=== Provided records ===

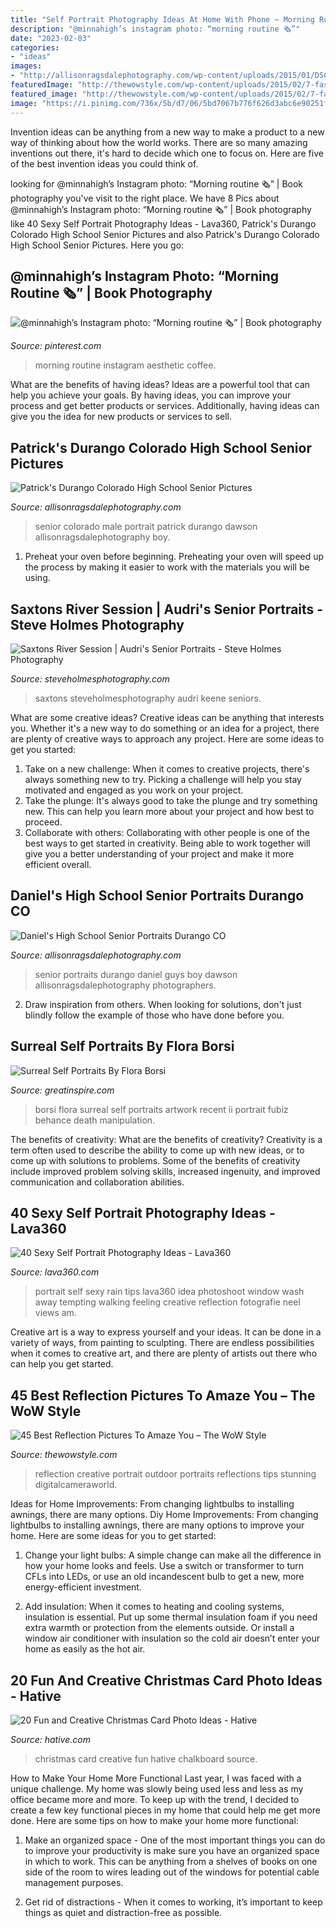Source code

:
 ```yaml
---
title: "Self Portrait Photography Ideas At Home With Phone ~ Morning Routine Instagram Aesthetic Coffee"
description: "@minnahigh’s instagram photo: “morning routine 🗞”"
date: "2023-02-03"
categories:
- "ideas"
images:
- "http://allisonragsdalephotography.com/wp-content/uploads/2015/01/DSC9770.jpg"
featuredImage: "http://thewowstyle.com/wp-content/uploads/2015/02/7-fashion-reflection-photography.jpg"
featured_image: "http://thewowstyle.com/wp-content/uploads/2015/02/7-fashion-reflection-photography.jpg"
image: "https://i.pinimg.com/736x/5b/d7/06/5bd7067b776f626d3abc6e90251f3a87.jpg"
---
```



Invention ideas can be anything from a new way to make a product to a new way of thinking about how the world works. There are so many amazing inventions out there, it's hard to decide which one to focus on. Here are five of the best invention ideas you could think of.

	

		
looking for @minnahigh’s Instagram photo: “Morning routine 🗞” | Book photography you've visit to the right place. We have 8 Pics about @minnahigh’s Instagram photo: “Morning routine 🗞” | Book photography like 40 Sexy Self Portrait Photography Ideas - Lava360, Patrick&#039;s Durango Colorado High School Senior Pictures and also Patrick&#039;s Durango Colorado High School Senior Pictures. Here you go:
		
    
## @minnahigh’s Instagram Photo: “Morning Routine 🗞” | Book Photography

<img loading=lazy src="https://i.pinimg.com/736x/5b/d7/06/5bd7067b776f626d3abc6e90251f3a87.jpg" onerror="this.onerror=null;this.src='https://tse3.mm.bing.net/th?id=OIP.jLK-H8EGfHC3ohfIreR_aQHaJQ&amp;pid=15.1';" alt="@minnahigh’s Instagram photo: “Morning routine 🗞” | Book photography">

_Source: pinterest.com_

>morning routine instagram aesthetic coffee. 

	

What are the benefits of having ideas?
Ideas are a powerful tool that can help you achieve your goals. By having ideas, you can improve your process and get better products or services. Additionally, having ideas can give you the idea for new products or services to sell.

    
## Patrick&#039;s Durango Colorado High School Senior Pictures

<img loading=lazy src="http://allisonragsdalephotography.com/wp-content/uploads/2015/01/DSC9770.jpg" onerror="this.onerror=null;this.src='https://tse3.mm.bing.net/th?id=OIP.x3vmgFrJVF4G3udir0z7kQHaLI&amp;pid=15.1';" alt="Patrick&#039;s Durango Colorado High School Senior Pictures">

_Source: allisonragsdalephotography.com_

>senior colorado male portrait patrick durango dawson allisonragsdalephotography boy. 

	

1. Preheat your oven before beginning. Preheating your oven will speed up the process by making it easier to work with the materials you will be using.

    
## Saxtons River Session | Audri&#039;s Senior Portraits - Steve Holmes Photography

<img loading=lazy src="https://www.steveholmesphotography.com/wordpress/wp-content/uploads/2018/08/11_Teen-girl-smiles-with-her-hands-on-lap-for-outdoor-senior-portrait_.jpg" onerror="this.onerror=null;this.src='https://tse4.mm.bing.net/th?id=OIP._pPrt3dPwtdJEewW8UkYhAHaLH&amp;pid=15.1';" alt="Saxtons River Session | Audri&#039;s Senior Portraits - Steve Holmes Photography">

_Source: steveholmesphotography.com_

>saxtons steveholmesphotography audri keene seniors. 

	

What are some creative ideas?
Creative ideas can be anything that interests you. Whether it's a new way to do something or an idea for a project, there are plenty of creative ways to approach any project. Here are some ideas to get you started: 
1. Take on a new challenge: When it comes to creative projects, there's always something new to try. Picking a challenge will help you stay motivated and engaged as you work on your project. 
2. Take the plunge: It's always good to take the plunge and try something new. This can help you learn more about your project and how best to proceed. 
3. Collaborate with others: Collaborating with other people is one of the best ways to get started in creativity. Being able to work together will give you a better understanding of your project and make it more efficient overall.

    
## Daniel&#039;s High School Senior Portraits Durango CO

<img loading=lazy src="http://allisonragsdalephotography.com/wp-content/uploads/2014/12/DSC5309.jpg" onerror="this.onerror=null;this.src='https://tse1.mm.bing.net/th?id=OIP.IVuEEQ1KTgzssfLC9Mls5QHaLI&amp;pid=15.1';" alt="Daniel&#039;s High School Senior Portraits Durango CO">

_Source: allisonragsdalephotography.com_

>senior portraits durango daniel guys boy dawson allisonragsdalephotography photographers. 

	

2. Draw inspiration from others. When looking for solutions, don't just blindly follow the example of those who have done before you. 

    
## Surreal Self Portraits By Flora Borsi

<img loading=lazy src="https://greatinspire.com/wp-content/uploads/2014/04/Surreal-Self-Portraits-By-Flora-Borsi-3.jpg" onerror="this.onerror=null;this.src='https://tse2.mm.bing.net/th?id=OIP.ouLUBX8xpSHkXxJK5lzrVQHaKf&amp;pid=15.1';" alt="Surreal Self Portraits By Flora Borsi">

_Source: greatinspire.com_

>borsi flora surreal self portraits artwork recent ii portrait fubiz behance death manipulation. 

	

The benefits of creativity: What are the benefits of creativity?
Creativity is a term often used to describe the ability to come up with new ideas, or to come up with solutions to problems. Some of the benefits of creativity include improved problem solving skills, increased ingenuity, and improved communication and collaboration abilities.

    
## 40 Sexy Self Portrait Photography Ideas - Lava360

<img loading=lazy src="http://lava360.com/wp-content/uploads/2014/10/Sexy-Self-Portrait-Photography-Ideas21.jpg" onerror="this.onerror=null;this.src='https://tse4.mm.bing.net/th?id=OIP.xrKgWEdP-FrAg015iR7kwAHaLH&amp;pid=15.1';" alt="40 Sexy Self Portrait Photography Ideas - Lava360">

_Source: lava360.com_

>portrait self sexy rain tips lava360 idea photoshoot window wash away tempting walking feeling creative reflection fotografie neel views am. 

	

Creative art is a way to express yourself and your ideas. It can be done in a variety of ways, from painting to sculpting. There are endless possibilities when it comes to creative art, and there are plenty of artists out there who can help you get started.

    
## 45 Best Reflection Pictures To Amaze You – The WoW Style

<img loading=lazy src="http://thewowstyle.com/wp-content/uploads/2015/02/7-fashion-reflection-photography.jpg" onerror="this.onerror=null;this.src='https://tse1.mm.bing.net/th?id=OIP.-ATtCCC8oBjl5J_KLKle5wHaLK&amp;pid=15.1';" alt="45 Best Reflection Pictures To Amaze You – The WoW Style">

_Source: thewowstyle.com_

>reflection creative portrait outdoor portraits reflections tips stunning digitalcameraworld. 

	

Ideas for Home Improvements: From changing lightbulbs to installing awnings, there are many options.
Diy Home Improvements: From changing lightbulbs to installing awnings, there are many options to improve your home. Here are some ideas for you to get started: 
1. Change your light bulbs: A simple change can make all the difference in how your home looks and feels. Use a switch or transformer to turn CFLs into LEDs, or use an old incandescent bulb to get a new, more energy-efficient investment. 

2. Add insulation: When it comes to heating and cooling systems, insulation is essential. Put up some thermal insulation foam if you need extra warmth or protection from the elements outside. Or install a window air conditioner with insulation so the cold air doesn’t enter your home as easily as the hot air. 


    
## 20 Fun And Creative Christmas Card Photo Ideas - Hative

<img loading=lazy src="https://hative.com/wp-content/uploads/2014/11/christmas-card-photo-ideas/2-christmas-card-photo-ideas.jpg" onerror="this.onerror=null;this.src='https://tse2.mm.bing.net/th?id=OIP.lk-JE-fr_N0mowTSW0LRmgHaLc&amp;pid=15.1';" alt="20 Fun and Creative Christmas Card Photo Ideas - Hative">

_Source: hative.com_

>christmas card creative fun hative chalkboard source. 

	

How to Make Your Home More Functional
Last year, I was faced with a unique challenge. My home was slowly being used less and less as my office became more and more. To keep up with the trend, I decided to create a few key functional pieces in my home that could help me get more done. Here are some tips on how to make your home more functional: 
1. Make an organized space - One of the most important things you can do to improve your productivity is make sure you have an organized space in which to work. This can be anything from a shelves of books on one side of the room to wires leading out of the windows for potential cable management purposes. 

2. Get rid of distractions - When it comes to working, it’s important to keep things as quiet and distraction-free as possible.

===
=== Provided records ===

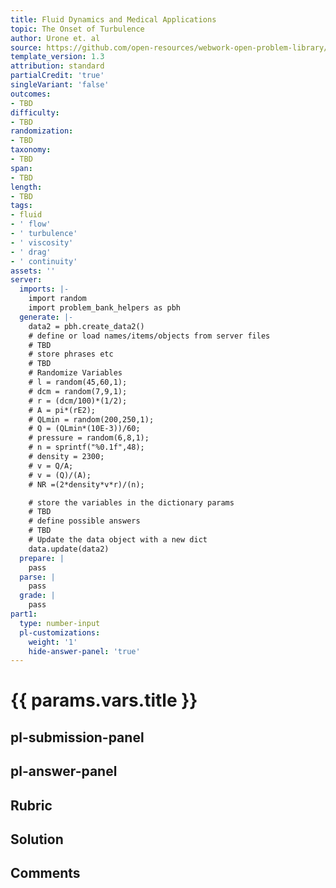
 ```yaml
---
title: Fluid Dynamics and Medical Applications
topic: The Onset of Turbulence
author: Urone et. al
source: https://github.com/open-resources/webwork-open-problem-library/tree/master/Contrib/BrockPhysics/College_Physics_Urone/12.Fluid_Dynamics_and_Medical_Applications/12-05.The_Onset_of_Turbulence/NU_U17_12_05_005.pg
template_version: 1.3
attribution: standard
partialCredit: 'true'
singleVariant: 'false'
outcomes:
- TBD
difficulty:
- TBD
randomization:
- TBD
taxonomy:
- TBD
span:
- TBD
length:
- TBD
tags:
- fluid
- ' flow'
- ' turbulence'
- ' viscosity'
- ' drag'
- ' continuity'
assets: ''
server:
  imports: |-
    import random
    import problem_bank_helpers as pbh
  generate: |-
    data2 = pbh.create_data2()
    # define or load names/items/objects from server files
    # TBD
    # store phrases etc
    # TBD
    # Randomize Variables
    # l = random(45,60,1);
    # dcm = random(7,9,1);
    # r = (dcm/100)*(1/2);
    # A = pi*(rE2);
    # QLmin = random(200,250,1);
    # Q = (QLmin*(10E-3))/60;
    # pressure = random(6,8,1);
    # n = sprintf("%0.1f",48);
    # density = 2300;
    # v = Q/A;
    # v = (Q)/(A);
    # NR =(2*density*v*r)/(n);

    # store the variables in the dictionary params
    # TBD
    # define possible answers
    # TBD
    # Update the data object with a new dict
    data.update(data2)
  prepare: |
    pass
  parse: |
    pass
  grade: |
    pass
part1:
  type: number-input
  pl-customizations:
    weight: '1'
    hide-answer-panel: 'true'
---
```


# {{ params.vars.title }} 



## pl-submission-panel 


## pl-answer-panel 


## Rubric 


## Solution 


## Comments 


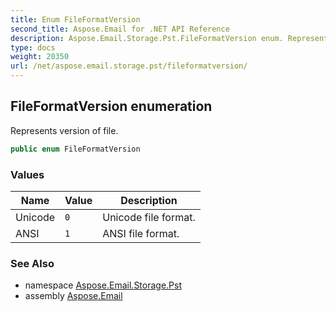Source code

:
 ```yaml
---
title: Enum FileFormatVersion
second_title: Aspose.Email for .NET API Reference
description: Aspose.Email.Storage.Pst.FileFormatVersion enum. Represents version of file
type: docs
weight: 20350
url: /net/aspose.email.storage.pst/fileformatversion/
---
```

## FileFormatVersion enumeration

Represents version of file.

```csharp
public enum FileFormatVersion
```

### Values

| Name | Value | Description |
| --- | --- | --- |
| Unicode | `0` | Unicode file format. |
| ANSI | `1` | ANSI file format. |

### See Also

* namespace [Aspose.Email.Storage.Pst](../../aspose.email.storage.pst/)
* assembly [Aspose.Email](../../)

===

Exercise brief: Copy only this part of the entries above: the line with "1. Preheat your", the line with "## Saxtons River", and the lines between, all exactly as written.

Reply to the task:
1. Preheat your oven before beginning. Preheating your oven will speed up the process by making it easier to work with the materials you will be using.

    
## Saxtons River Session | Audri&#039;s Senior Portraits - Steve Holmes Photography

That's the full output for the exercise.